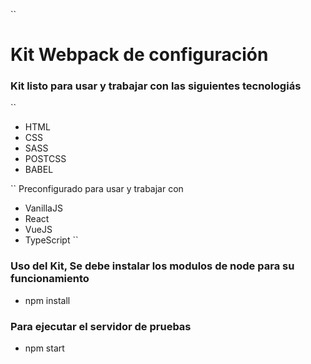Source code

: ``
# Kit Webpack de configuración
### Kit listo para usar y trabajar con las siguientes tecnologiás
``
* HTML
* CSS
* SASS
* POSTCSS
* BABEL

``
Preconfigurado para usar y trabajar con
  * VanillaJS
  * React
  * VueJS
  * TypeScript
``

### Uso del Kit, Se debe instalar los modulos de node para su funcionamiento
  * npm install

### Para ejecutar el servidor de pruebas
  * npm start
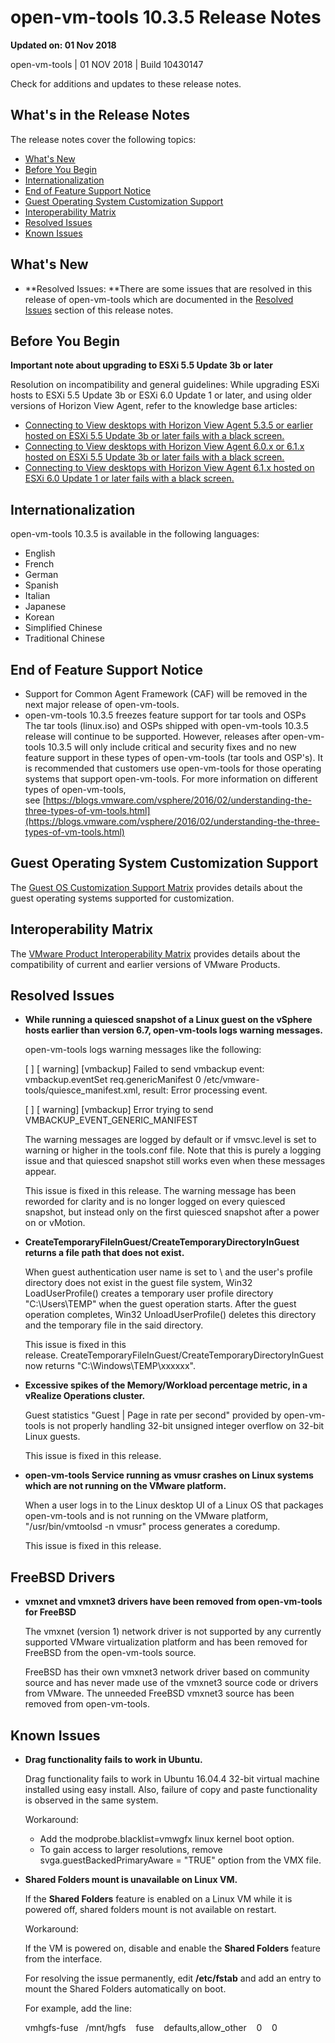 open-vm-tools 10.3.5 Release Notes
=================================

**Updated on: 01 Nov 2018**

open-vm-tools | 01 NOV 2018 | Build 10430147

Check for additions and updates to these release notes.

What's in the Release Notes
---------------------------

The release notes cover the following topics:

*   [What's New](#whatsnew)
*   [Before You Begin](#beforeyoubegin)
*   [Internationalization](#i18n)
*   [End of Feature Support Notice](#endoffeaturesupport)
*   [Guest Operating System Customization Support](#guestop)
*   [Interoperability Matrix](#interop)
*   [Resolved Issues](#resolvedissues)
*   [Known Issues](#knownissues)

What's New
----------

*   **Resolved Issues: **There are some issues that are resolved in this release of open-vm-tools which are documented in the [Resolved Issues](#resolvedissues) section of this release notes.

Before You Begin
----------------

**Important note about upgrading to ESXi 5.5 Update 3b or later**

Resolution on incompatibility and general guidelines: While upgrading ESXi hosts to ESXi 5.5 Update 3b or ESXi 6.0 Update 1 or later, and using older versions of Horizon View Agent, refer to the knowledge base articles:

*   [Connecting to View desktops with Horizon View Agent 5.3.5 or earlier hosted on ESXi 5.5 Update 3b or later fails with a black screen.](http://kb.vmware.com/kb/2144438)
*   [Connecting to View desktops with Horizon View Agent 6.0.x or 6.1.x hosted on ESXi 5.5 Update 3b or later fails with a black screen.](http://kb.vmware.com/kb/2144518)
*   [Connecting to View desktops with Horizon View Agent 6.1.x hosted on ESXi 6.0 Update 1 or later fails with a black screen.](http://kb.vmware.com/kb/2144453)

Internationalization
--------------------

open-vm-tools 10.3.5 is available in the following languages:

*   English
*   French
*   German
*   Spanish
*   Italian
*   Japanese
*   Korean
*   Simplified Chinese
*   Traditional Chinese

End of Feature Support Notice
-----------------------------

*   Support for Common Agent Framework (CAF) will be removed in the next major release of open-vm-tools.
*   open-vm-tools 10.3.5 freezes feature support for tar tools and OSPs   
    The tar tools (linux.iso) and OSPs shipped with open-vm-tools 10.3.5 release will continue to be supported. However, releases after open-vm-tools 10.3.5 will only include critical and security fixes and no new feature support in these types of open-vm-tools (tar tools and OSP's). It is recommended that customers use open-vm-tools for those operating systems that support open-vm-tools. For more information on different types of open-vm-tools, see [https://blogs.vmware.com/vsphere/2016/02/understanding-the-three-types-of-vm-tools.html](https://blogs.vmware.com/vsphere/2016/02/understanding-the-three-types-of-vm-tools.html)

Guest Operating System Customization Support
--------------------------------------------

The [Guest OS Customization Support Matrix](http://partnerweb.vmware.com/programs/guestOS/guest-os-customization-matrix.pdf) provides details about the guest operating systems supported for customization.

Interoperability Matrix
-----------------------

The [VMware Product Interoperability Matrix](http://partnerweb.vmware.com/comp_guide2/sim/interop_matrix.php) provides details about the compatibility of current and earlier versions of VMware Products. 

Resolved Issues
---------------

*   **While running a quiesced snapshot of a Linux guest on the vSphere hosts earlier than version 6.7, open-vm-tools logs warning messages.**
    
    open-vm-tools logs warning messages like the following:
    
    \[<date> <time>\] \[ warning\] \[vmbackup\] Failed to send vmbackup event: vmbackup.eventSet req.genericManifest 0 /etc/vmware-tools/quiesce\_manifest.xml, result: Error processing event.
    
    \[<date> <time>\] \[ warning\] \[vmbackup\] Error trying to send VMBACKUP\_EVENT\_GENERIC\_MANIFEST
    
    The warning messages are logged by default or if vmsvc.level is set to warning or higher in the tools.conf file. Note that this is purely a logging issue and that quiesced snapshot still works even when these messages appear.
    
    This issue is fixed in this release. The warning message has been reworded for clarity and is no longer logged on every quiesced snapshot, but instead only on the first quiesced snapshot after a power on or vMotion.
    
*   **CreateTemporaryFileInGuest/CreateTemporaryDirectoryInGuest returns a file path that does not exist.**
    
    When guest authentication user name is set to <domain>\\<user> and the user's profile directory does not exist in the guest file system, Win32 LoadUserProfile() creates a temporary user profile directory "C:\\Users\\TEMP" when the guest operation starts. After the guest operation completes, Win32 UnloadUserProfile() deletes this directory and the temporary file in the said directory.
    
    This issue is fixed in this release. CreateTemporaryFileInGuest/CreateTemporaryDirectoryInGuest now returns "C:\\Windows\\TEMP\\xxxxxx".
    
*   **Excessive spikes of the Memory/Workload percentage metric, in a vRealize Operations cluster.**
    
    Guest statistics "Guest | Page in rate per second" provided by open-vm-tools is not properly handling 32-bit unsigned integer overflow on 32-bit Linux guests.
    
    This issue is fixed in this release.
    
*   **open-vm-tools Service running as vmusr crashes on Linux systems which are not running on the VMware platform.**
    
    When a user logs in to the Linux desktop UI of a Linux OS that packages open-vm-tools and is not running on the VMware platform, "/usr/bin/vmtoolsd -n vmusr" process generates a coredump.
    
    This issue is fixed in this release.


FreeBSD Drivers
---------------

*   **vmxnet and vmxnet3 drivers have been removed from open-vm-tools for FreeBSD**

    The vmxnet (version 1) network driver is not supported by any currently
    supported VMware virtualization platform and has been removed for
    FreeBSD from the open-vm-tools source.

    FreeBSD has their own vmxnet3 network driver based on community source
    and has never made use of the vmxnet3 source code or drivers from
    VMware. The unneeded FreeBSD vmxnet3 source has been removed from open-vm-tools.


Known Issues
------------

*   **Drag functionality fails to work in Ubuntu.**
    
    Drag functionality fails to work in Ubuntu 16.04.4 32-bit virtual machine installed using easy install. Also, failure of copy and paste functionality is observed in the same system.
    
    Workaround:
    
    *   Add the modprobe.blacklist=vmwgfx linux kernel boot option.
    *   To gain access to larger resolutions, remove svga.guestBackedPrimaryAware = "TRUE" option from the VMX file.

*   **Shared Folders mount is unavailable on Linux VM.**
    
    If the **Shared Folders** feature is enabled on a Linux VM while it is powered off, shared folders mount is not available on restart.
    
    Workaround:
    
    If the VM is powered on, disable and enable the **Shared Folders** feature from the interface.
    
    For resolving the issue permanently, edit **/etc/fstab** and add an entry to mount the Shared Folders automatically on boot.
    
    For example, add the line:
    
    vmhgfs-fuse   /mnt/hgfs    fuse    defaults,allow\_other    0    0
    
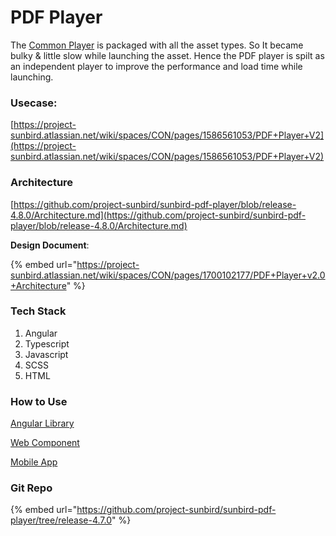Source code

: # PDF Player

The [Common Player](common-player/) is packaged with all the asset types. So It became bulky & little slow while launching the asset. Hence the PDF player is spilt as an independent player to improve the performance and load time while launching.



### Usecase:&#x20;

[https://project-sunbird.atlassian.net/wiki/spaces/CON/pages/1586561053/PDF+Player+V2](https://project-sunbird.atlassian.net/wiki/spaces/CON/pages/1586561053/PDF+Player+V2)

### Architecture

[https://github.com/project-sunbird/sunbird-pdf-player/blob/release-4.8.0/Architecture.md](https://github.com/project-sunbird/sunbird-pdf-player/blob/release-4.8.0/Architecture.md)



**Design Document**:

{% embed url="https://project-sunbird.atlassian.net/wiki/spaces/CON/pages/1700102177/PDF+Player+v2.0+Architecture" %}

### Tech Stack

1. Angular&#x20;
2. Typescript
3. Javascript
4. SCSS
5. HTML

### How to Use

[Angular Library](https://github.com/project-sunbird/sunbird-pdf-player/tree/release-4.8.0#getting-started)&#x20;

[Web Component](https://github.com/project-sunbird/sunbird-pdf-player/tree/release-4.8.0#use-as-web-components)

[Mobile App](https://github.com/project-sunbird/sunbird-pdf-player/tree/release-4.8.0#mobile-app-integration-steps)

### Git Repo

{% embed url="https://github.com/project-sunbird/sunbird-pdf-player/tree/release-4.7.0" %}
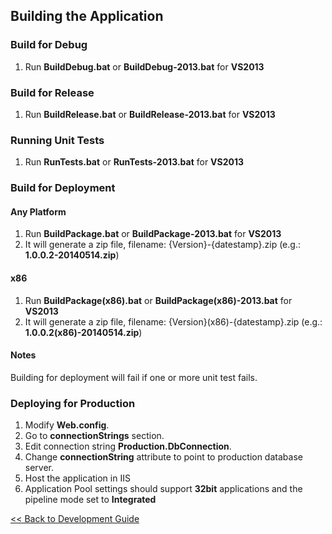 ## Building the Application

### Build for Debug
1. Run **BuildDebug.bat** or **BuildDebug-2013.bat** for **VS2013**

### Build for Release
1. Run **BuildRelease.bat** or **BuildRelease-2013.bat** for **VS2013**

### Running Unit Tests
1. Run **RunTests.bat** or **RunTests-2013.bat** for **VS2013**

### Build for Deployment

#### Any Platform
1. Run **BuildPackage.bat** or **BuildPackage-2013.bat** for **VS2013**
2. It will generate a zip file, filename: {Version}-{datestamp}.zip (e.g.: **1.0.0.2-20140514.zip**)

#### x86
1. Run **BuildPackage(x86).bat** or **BuildPackage(x86)-2013.bat** for **VS2013**
2. It will generate a zip file, filename: {Version}(x86)-{datestamp}.zip (e.g.: **1.0.0.2(x86)-20140514.zip**)

#### Notes
Building for deployment will fail if one or more unit test fails.

### Deploying for Production
1. Modify **Web.config**.
2. Go to **connectionStrings** section.
3. Edit connection string **Production.DbConnection**.
4. Change **connectionString** attribute to point to production database server.
5. Host the application in IIS
6. Application Pool settings should support **32bit** applications and the pipeline mode set to **Integrated**

[<< Back to Development Guide](README.md)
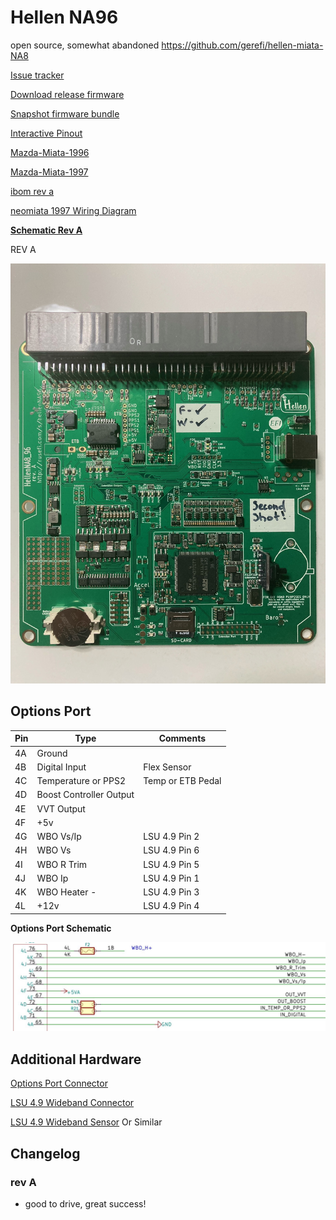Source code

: # Hellen NA96

open source, somewhat abandoned https://github.com/gerefi/hellen-miata-NA8

[Issue tracker](https://github.com/gerefi/hellen-NA8-96-issues)

[Download release firmware](https://github.com/gerefi/gerefi/releases/latest/download/gerefi_bundle_hellenNA8_96.zip)

[Snapshot firmware bundle](https://gerefi.com/build_server/gerefi_bundle_hellenNA8_96.zip)

[Interactive Pinout](https://gerefi.com/docs/pinouts/hellen/hellenNA8_96/)

[Mazda-Miata-1996](Mazda-Miata-1996)

[Mazda-Miata-1997](Mazda-Miata-1997)

[ibom rev a](https://gerefi.com/docs/ibom/hellen64_NA8_96-a-ibom.html)

[neomiata 1997 Wiring Diagram](http://neomiata.com/garage/Wiring%20Diagrams/Wiring%20Diagrams%201997-2000/1997_Miata%20System%20Wiring%20Diagrams.pdf)

[**Schematic Rev A**](Hardware/Hellen/hellen64_NA8_96-a-schematic.pdf)

REV A

![x](Hardware/Hellen/hellen_na8_96.jpeg)

## Options Port

| Pin | Type | Comments |
|---|---|---|
| 4A | Ground | |
| 4B | Digital Input | Flex Sensor |
| 4C | Temperature or PPS2 | Temp or ETB Pedal |
| 4D | Boost Controller Output |
| 4E | VVT Output | |
| 4F | +5v |
| 4G | WBO Vs/Ip | LSU 4.9 Pin 2 |
| 4H | WBO Vs | LSU 4.9 Pin 6 |
| 4I | WBO R Trim | LSU 4.9 Pin 5 |
| 4J | WBO Ip | LSU 4.9 Pin 1 |
| 4K | WBO Heater - | LSU 4.9 Pin 3 |
| 4L | +12v | LSU 4.9 Pin 4 |

**Options Port Schematic**

![x](Hardware/Hellen/H76a-Options.JPG)

## Additional Hardware

[Options Port Connector](https://www.bmotorsports.com/shop/product_info.php/products_id/4462)

[LSU 4.9 Wideband Connector](https://www.bmotorsports.com/shop/product_info.php/products_id/2081)

[LSU 4.9 Wideband Sensor](https://www.bmotorsports.com/shop/product_info.php/products_id/1645) Or Similar

## Changelog

### rev A

* good to drive, great success!
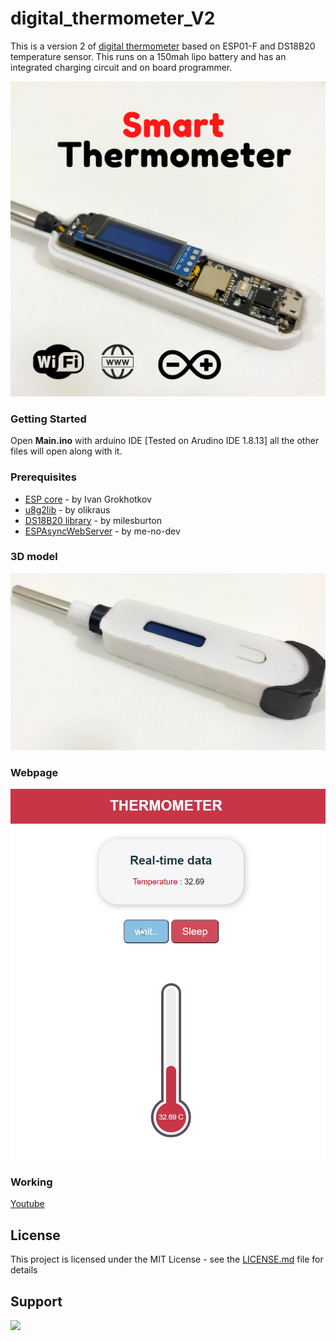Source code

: # digital_thermometer_V2

This is a version 2 of [digital thermometer](https://github.com/Neutrino-1/digital_thermometer) based on ESP01-F and DS18B20 temperature sensor.
This runs on a 150mah lipo battery and has an integrated charging circuit and on board programmer.

![digital thermometer final build](https://github.com/Neutrino-1/digital_thermometer_V2/blob/main/images/Smart%20Thermometer.png)

### Getting Started

Open **Main.ino** with arduino IDE [Tested on Arudino IDE 1.8.13]
all the other files will open along with it.

### Prerequisites

* [ESP core](https://github.com/esp8266/Arduino) - by Ivan Grokhotkov
* [u8g2lib](https://github.com/olikraus/u8g2) - by olikraus
* [DS18B20 library](https://github.com/milesburton/Arduino-Temperature-Control-Library) - by milesburton
* [ESPAsyncWebServer](https://github.com/me-no-dev/ESPAsyncWebServer/blob/master/README.md#table-of-contents) - by me-no-dev

### 3D model

![digital thermometer 3d model](https://github.com/Neutrino-1/digital_thermometer_V2/blob/main/images/Smart%20Thermometer%20final.png)

### Webpage

![webpage](https://github.com/Neutrino-1/digital_thermometer_V2/blob/main/images/webpage.png)

### Working 

[Youtube](https://www.youtube.com/watch?v=ZBvN-_6jXKU)

## License

This project is licensed under the MIT License - see the [LICENSE.md](https://github.com/Neutrino-1/digital_thermometer_V2/blob/main/LICENSE) file for details


## Support

<a href="https://www.buymeacoffee.com/Neutrino"><img src="https://img.buymeacoffee.com/button-api/?text=Buy me a coffee&emoji=&slug=Neutrino&button_colour=FFDD00&font_colour=000000&font_family=Cookie&outline_colour=000000&coffee_colour=ffffff"></a>
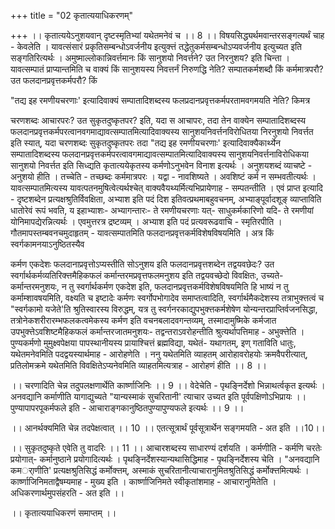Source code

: +++
title = "02 कृतात्ययाधिकरणम्"

+++
।। कृतात्ययेऽनुशयवान् दृष्टस्मृतिभ्यां यथेतमनेवं च ।। 8 ।। विषयसिद्ध्यर्थमवान्तरसङ्गत्यर्थं चाह - केवलेति । यावत्संसारं प्रकृतिसम्बन्धोऽवर्जनीय इत्युक्त्तं तद्धेतुकर्मसम्बन्धोऽप्यवर्जनीय इत्युच्यत इति सङ्गतिरित्यर्थः । अमुष्माल्लोकान्निवर्त्तमानः किं सानुशयो निवर्त्तने? उत निरनुशय? इति चिन्ता । यावत्सम्पातं प्राप्यान्तमिति च वाक्यं किं सानुशयस्य निवत्तर्नं निरुणद्धि नेति? सम्पातकर्मशब्दौ किं कर्ममात्रपरौ? उत फलदानप्रवृत्तकर्मपरौ? किं

"तद्य इह रमणीयचरणाः' इत्यादिवाक्यं सम्पातादिशब्दस्य फलप्रदानप्रवृत्तकर्मपरतामवगमयति नेति? किमत्र

चरणशब्दः आचारपरः? उत सुकृतदुष्कृतपर? इति, यदा स आचापरः, तदा तेन वाक्येन सम्पातादिशब्दस्य फलदानप्रवृत्तकर्मपरत्वानवगमाद्यावत्सम्पातमित्यादिवाक्यस्य सानुशयनिवर्त्तनविरोधितया निरनुशयो निवर्त्तत इति स्यात्, यदा चरणशब्दः सुकृतदुष्कृतपरः तदा "तद्य इह रमणीयचरणाः' इत्यादिवाक्यैकार्थ्येन सम्पातादिशब्दस्य फलदानप्रवृत्तकर्मपरत्वावगमाद्यावत्सम्पातमित्यादिवाक्यस्य सानुशयनिवर्त्तनाविरोधिकया सानुशयो निवर्त्तत इति सिध्द्यति कृतात्ययेकृतस्य कर्मणोऽनुभवेन विनाश इत्यर्थः । अनुशयशब्दं व्याचष्टे - अनुशयो हीति । तच्चेति - तच्छब्दः कर्ममात्रपरः । यद्वा - नावशिष्यते । अवशिष्टं कर्म न सम्भवतीत्यर्थः । यावत्सम्पातमित्यस्य यावत्पतनमुषित्वेत्यर्थश्चेत् वाक्यवैयथ्यर्मित्यभिप्रायेणाह - सम्पतन्तीति । एवं प्राप्त इत्यादि - दृष्टशब्देन प्रत्यक्षश्रुतिर्विवक्षिता, अभ्याश इति पदं दिश इतिवत्प्रथमाबहुवचनम्, अभ्याङ्पूर्वादशूङ् व्याप्ताविति धातोरेवं रूपं भवति, य इहाभ्याशः- अभ्यागन्तारः- ते रमणीयचरणाः यत्- साधुकर्मकारिणो यदि- ते रमणीयां योनिमापद्येरन्नित्यर्थः । एवमुत्तरत्र द्रष्टव्यम् । अभ्याश इति पदं प्रत्यवरूढवाचि - स्मृतिरपीति । गौतमापस्तम्बवनचमुदाहृतम् - यावत्सम्पातमिति फलदानप्रवृत्तकर्मविशेषविषयमिति । अत्र किं स्वर्गकामनयाऽनुष्ठितस्यैव

कर्मण एकदेशः फलदानाप्रवृत्तोऽप्यस्तीति सोऽनुशय इति फलदानप्रवृत्तशब्देन तद्वयवछेदः? उत स्वर्गार्थकर्मव्यतिरिक्त्तमैहिकफलं कर्मान्तरमप्रवृत्तफलमनुशय इति तद्वयवच्छेदो विवक्षितः, उच्यते- कर्मान्तरमनुशयः, न तु स्वर्गार्थकर्मण एकदेश इति, फलदानप्रवृत्तकर्मविशेषविषयमिति हि भाष्यं न तु कर्माम्शावषयमिति, वक्ष्यति च इष्टादेः कर्मणः स्वर्गोपभोगादेव समाप्तत्वादिति, स्वर्गार्थमैकदेशस्य तत्राभुक्त्तत्वं च "स्वर्गकामो यजेते'ति श्रुतिस्वारस्य विरुद्धम्, यत्र तु स्वर्गनरकाद्युपभुक्त्तकर्मशेषेण योन्यन्तरप्राप्तिर्वजनसिद्धा, तत्रोनेकशरीरारम्भफलकत्वमेकस्य कर्मण इति वचनबलादवगन्तव्यम्, तस्मादामुष्मिके कर्मजात उपभुक्त्तेऽवशिष्टमैहिकफलं कर्मान्तरजातमनुशयः- तद्वन्तराऽवरोहन्तीति श्रुत्यर्थापत्तिमाह - अभुक्त्तेति । पुण्यकर्मणो मुमुक्ष्वपेक्षया पापस्थानीयस्य प्रायाश्चित्तं ब्रह्मविद्या, यथेतं- यथागतम्, इण् गताविति धातुः, यथेतमनेवमिति पदद्वयस्यार्थमाह - आरोहणेति । ननु यथेतमिति व्याहतम् आरोहावरोहयोः क्रमवैपरीत्यात्, प्रतिलोमक्रमे यथेतमिति विवक्षितेऽप्यनेवमिति व्याहतमित्यत्राह - आरोहणं हीति ।। 8 ।।

।। चरणादिति चेन्न तदुपलक्षणार्थेति कार्ष्णाजिनिः ।। 9 ।। वेदेचेति - पृथङ्निर्देशो भिन्नाथर्त्वकृत इत्यर्थः । अनवद्यानि कर्माणीति यागाद्युच्यते "यान्यस्माकं सुचरितानी' त्याचार उच्यत इति पूर्वपक्षिणोऽभिप्रायः ।। पुण्यापापरपूकर्मफले इति - आचाराङ्गकानुष्ठितपुण्यापुण्यफले इत्यर्थः ।। 9 ।।

।। आनर्थक्यमिति चेन्न तदपेक्षत्वात् ।। 10 ।। एतत्सूत्रार्थं पूर्वसूत्रार्थेन सङ्गमयति - अत इति ।।10।।

।। सुकृतदुष्कृते एवेति तु वादरिः ।। 11 ।। आचारशब्दस्य साधारण्यं दर्शयति । कर्मणीति - कर्मणि चरतेः प्रयोगात्- कर्मानुष्ठाने प्रयोगादित्यर्थः । पृथङ्निर्देशस्यान्यथासिद्धिमाह - पृथङ्निर्देशस्य चेति । "अनवद्यानि कमर्ाणीति' प्रत्यक्षश्रुतिसिद्धं कर्मोक्त्तम्, अस्माकं सुचरितानीत्याचारानुमितश्रुतिसिद्धं कर्मोक्त्तमित्यर्थः । कार्ष्णाजिनिमताद्वैषम्यमाह - मुख्य इति । कार्ष्णाजिनिमते स्वीकृतांशमाह - आचारानुमितेति । अधिकरणार्थमुपसंहरति - अत इति ।।

।। कृतात्ययाधिकरणं समाप्तम् ।।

> _What the task requires_
Look for "Notice" in each line of the material, then copy the lines where it is found.

> _Written response_
*   [End of Feature Support Notice](#endoffeaturesupport)
End of Feature Support Notice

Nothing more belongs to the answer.